_Recorded data:_
########
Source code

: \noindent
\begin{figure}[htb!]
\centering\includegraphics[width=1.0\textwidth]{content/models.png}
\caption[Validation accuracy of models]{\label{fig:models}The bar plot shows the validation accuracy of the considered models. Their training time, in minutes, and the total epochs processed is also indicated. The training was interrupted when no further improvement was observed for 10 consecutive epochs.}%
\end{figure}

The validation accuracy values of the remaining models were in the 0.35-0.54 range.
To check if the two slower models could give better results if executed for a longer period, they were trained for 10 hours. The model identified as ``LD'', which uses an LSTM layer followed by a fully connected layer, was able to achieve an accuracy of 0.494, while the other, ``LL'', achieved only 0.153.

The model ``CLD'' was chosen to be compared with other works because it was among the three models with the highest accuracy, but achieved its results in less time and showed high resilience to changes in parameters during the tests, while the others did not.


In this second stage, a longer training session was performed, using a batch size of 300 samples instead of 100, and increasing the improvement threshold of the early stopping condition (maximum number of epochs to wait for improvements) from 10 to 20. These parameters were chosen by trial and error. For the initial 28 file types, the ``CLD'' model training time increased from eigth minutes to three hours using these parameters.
########
_Problem requirements:_ Set out the entries once more, word for word.

_Answer box:_
Source code

: \noindent
\begin{figure}[htb!]
\centering\includegraphics[width=1.0\textwidth]{content/models.png}
\caption[Validation accuracy of models]{\label{fig:models}The bar plot shows the validation accuracy of the considered models. Their training time, in minutes, and the total epochs processed is also indicated. The training was interrupted when no further improvement was observed for 10 consecutive epochs.}%
\end{figure}

The validation accuracy values of the remaining models were in the 0.35-0.54 range.
To check if the two slower models could give better results if executed for a longer period, they were trained for 10 hours. The model identified as ``LD'', which uses an LSTM layer followed by a fully connected layer, was able to achieve an accuracy of 0.494, while the other, ``LL'', achieved only 0.153.

The model ``CLD'' was chosen to be compared with other works because it was among the three models with the highest accuracy, but achieved its results in less time and showed high resilience to changes in parameters during the tests, while the others did not.


In this second stage, a longer training session was performed, using a batch size of 300 samples instead of 100, and increasing the improvement threshold of the early stopping condition (maximum number of epochs to wait for improvements) from 10 to 20. These parameters were chosen by trial and error. For the initial 28 file types, the ``CLD'' model training time increased from eigth minutes to three hours using these parameters.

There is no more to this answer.